(35) Iskender wartete im Eingangsbereich des Hamam.

von Alain Fux

Iskender wartete im Eingangsbereich des Hamam. Den Eintrittspreis hatte er bereits für Anke mit bezahlt. Sie war sich nicht sicher, was sie erwarten würde, denn sie war noch nie zuvor in einem Hamam gewesen. Sie bekam ein kariertes Leinentuch und eine runde Metallschale von der Dame an der Kasse in die Hand gedrückt. Als sie damit etwas ratlos dastand, nahm sie eine junge Türkin, die hier arbeitete, mit in den Frauenbereich. Iskender winkte ihr nach und sagte, sie würden sich gleich zum Entspannen wiedersehen. Anke bekam einen Schnellunterricht in Sachen Hamam: wie sie das Tuch wickeln musste, was sie mit der Metallschale anfangen sollte, was man hier unter einem Peeling verstand und noch vieles mehr.

Kurze Zeit darauf lag sie auf einer Marmorplatte und eine korpulente Frau mit massigen Armen übergoss sie mit Wasser. Dann bohrte sie mit ihren Fingern in Ankes Rücken und schien auf der Suche nach einzelnen Wirbeln zu sein.

Die Masseurin sprach hin und wieder einzelne Worte, die Anke aber nicht verstand. „Kese“, erklärte die Frau jetzt und rieb ihr die Haut ab mit einem Tuch, das sich anfühlte wie eine Drahtbürste. ‚Das muss das Peeling sein‘, dachte Anke, konnte aber nicht nachfragen, denn jetzt wurde sie mit einem Pinsel von Kopf bis Fuß eingeseift. „Sabunlama“, hörte sie durch den Schaum. Das war angenehm, bis sie von einem Schwall kalten Wassers übergossen wurde. Am Ende wickelte sie sich in das hingehaltene Frotteetuch und wurde in einen Raum geschoben, in dem bereits andere Gäste auf Ruhebetten lagen.

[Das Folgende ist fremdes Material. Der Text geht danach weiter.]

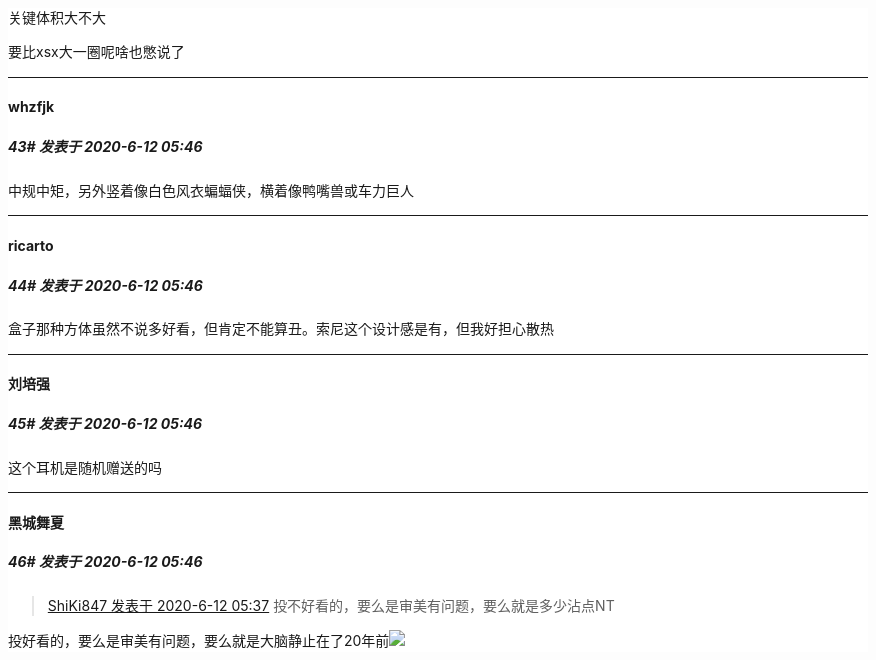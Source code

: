 

关键体积大不大

要比xsx大一圈呢啥也憋说了







-----

####  whzfjk  
##### 43#       发表于 2020-6-12 05:46




中规中矩，另外竖着像白色风衣蝙蝠侠，横着像鸭嘴兽或车力巨人







-----

####  ricarto  
##### 44#       发表于 2020-6-12 05:46




盒子那种方体虽然不说多好看，但肯定不能算丑。索尼这个设计感是有，但我好担心散热







-----

####  刘培强  
##### 45#       发表于 2020-6-12 05:46




这个耳机是随机赠送的吗







-----

####  黑城舞夏  
##### 46#       发表于 2020-6-12 05:46



<blockquote><a href="httphttps://bbs.saraba1st.com/2b/forum.php?mod=redirect&amp;goto=findpost&amp;pid=47772436&amp;ptid=1941182" target="_blank">ShiKi847 发表于 2020-6-12 05:37</a>
 投不好看的，要么是审美有问题，要么就是多少沾点NT</blockquote>
投好看的，要么是审美有问题，要么就是大脑静止在了20年前<img src="https://static.saraba1st.com/image/smiley/face2017/049.png" referrerpolicy="no-referrer">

Eine Frau in einem blauen Seidenkimono schaute zu ihr hinauf und meinte: „Sie sind zum ersten Mal hier? Warten Sie eine Stunde, dann fühlen Sie sich so richtig gut.“

Die Masseurin brachte Anke zu Iskender, sagte ihm etwas und kicherte dabei. Anke setzte sich auf das Ruhebett neben ihm und streckte sich aus. „Na, wie war es?“, fragte er und strahlte sie an. „Aufwühlend“, meinte sie, was er mit einem kehligen Lachen quittierte. Sie tranken Tee zusammen und Iskender erklärte ihr die lange Kultur der Hamams. Anke hörte ihm zu und stellte fest, dass sie nicht einmal wusste, ob Iskender verheiratet war oder nicht.